**WHAT THE TASK ASKS**
Would you please copy out each entry exactly?

(EXTRACTED DATA)

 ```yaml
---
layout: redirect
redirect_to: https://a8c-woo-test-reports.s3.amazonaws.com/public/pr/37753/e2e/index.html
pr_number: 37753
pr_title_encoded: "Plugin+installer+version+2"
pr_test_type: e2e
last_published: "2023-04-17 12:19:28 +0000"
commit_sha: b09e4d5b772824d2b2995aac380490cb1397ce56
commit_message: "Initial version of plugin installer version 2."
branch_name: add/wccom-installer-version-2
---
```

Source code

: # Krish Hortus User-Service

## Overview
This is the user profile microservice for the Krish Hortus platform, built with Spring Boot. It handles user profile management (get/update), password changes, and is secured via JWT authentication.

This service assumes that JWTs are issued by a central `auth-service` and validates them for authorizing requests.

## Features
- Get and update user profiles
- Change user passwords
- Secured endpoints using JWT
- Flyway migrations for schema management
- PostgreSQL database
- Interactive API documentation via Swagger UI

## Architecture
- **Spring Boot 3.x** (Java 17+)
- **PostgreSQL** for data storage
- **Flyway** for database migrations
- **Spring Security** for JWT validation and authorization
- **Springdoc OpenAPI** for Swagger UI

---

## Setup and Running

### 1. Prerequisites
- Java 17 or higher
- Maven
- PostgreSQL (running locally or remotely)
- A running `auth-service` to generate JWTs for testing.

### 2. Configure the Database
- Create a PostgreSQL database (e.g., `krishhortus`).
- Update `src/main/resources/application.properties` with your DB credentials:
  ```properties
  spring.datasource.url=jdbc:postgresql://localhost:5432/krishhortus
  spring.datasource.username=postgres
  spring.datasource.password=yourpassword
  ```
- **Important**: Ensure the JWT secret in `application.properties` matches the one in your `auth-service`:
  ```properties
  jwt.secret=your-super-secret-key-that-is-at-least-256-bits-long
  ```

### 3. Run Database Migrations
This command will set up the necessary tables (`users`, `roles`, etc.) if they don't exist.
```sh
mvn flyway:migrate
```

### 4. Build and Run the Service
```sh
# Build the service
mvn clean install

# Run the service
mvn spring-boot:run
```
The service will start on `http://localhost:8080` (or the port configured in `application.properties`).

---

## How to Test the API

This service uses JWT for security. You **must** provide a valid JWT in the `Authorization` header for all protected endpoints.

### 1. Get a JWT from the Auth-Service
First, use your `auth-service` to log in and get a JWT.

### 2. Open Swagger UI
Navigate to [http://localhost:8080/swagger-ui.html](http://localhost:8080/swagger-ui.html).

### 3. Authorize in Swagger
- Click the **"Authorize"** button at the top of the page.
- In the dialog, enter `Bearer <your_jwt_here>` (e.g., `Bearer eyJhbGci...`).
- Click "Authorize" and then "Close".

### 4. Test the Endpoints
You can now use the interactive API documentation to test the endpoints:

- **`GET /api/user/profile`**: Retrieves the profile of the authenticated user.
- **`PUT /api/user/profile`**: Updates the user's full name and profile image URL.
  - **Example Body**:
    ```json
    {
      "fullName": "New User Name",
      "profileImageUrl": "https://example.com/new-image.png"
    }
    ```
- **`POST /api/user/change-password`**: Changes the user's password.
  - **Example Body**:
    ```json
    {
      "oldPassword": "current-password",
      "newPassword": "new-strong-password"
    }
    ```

(End EXTRACTED DATA)

**TASK SOLUTION**
 ```yaml
---
layout: redirect
redirect_to: https://a8c-woo-test-reports.s3.amazonaws.com/public/pr/37753/e2e/index.html
pr_number: 37753
pr_title_encoded: "Plugin+installer+version+2"
pr_test_type: e2e
last_published: "2023-04-17 12:19:28 +0000"
commit_sha: b09e4d5b772824d2b2995aac380490cb1397ce56
commit_message: "Initial version of plugin installer version 2."
branch_name: add/wccom-installer-version-2
---
```

Source code

: # Krish Hortus User-Service

## Overview
This is the user profile microservice for the Krish Hortus platform, built with Spring Boot. It handles user profile management (get/update), password changes, and is secured via JWT authentication.

This service assumes that JWTs are issued by a central `auth-service` and validates them for authorizing requests.

## Features
- Get and update user profiles
- Change user passwords
- Secured endpoints using JWT
- Flyway migrations for schema management
- PostgreSQL database
- Interactive API documentation via Swagger UI

## Architecture
- **Spring Boot 3.x** (Java 17+)
- **PostgreSQL** for data storage
- **Flyway** for database migrations
- **Spring Security** for JWT validation and authorization
- **Springdoc OpenAPI** for Swagger UI

---

## Setup and Running

### 1. Prerequisites
- Java 17 or higher
- Maven
- PostgreSQL (running locally or remotely)
- A running `auth-service` to generate JWTs for testing.

### 2. Configure the Database
- Create a PostgreSQL database (e.g., `krishhortus`).
- Update `src/main/resources/application.properties` with your DB credentials:
  ```properties
  spring.datasource.url=jdbc:postgresql://localhost:5432/krishhortus
  spring.datasource.username=postgres
  spring.datasource.password=yourpassword
  ```
- **Important**: Ensure the JWT secret in `application.properties` matches the one in your `auth-service`:
  ```properties
  jwt.secret=your-super-secret-key-that-is-at-least-256-bits-long
  ```

### 3. Run Database Migrations
This command will set up the necessary tables (`users`, `roles`, etc.) if they don't exist.
```sh
mvn flyway:migrate
```

### 4. Build and Run the Service
```sh
# Build the service
mvn clean install

# Run the service
mvn spring-boot:run
```
The service will start on `http://localhost:8080` (or the port configured in `application.properties`).

---

## How to Test the API

This service uses JWT for security. You **must** provide a valid JWT in the `Authorization` header for all protected endpoints.

### 1. Get a JWT from the Auth-Service
First, use your `auth-service` to log in and get a JWT.

### 2. Open Swagger UI
Navigate to [http://localhost:8080/swagger-ui.html](http://localhost:8080/swagger-ui.html).

### 3. Authorize in Swagger
- Click the **"Authorize"** button at the top of the page.
- In the dialog, enter `Bearer <your_jwt_here>` (e.g., `Bearer eyJhbGci...`).
- Click "Authorize" and then "Close".

### 4. Test the Endpoints
You can now use the interactive API documentation to test the endpoints:

- **`GET /api/user/profile`**: Retrieves the profile of the authenticated user.
- **`PUT /api/user/profile`**: Updates the user's full name and profile image URL.
  - **Example Body**:
    ```json
    {
      "fullName": "New User Name",
      "profileImageUrl": "https://example.com/new-image.png"
    }
    ```
- **`POST /api/user/change-password`**: Changes the user's password.
  - **Example Body**:
    ```json
    {
      "oldPassword": "current-password",
      "newPassword": "new-strong-password"
    }
    ```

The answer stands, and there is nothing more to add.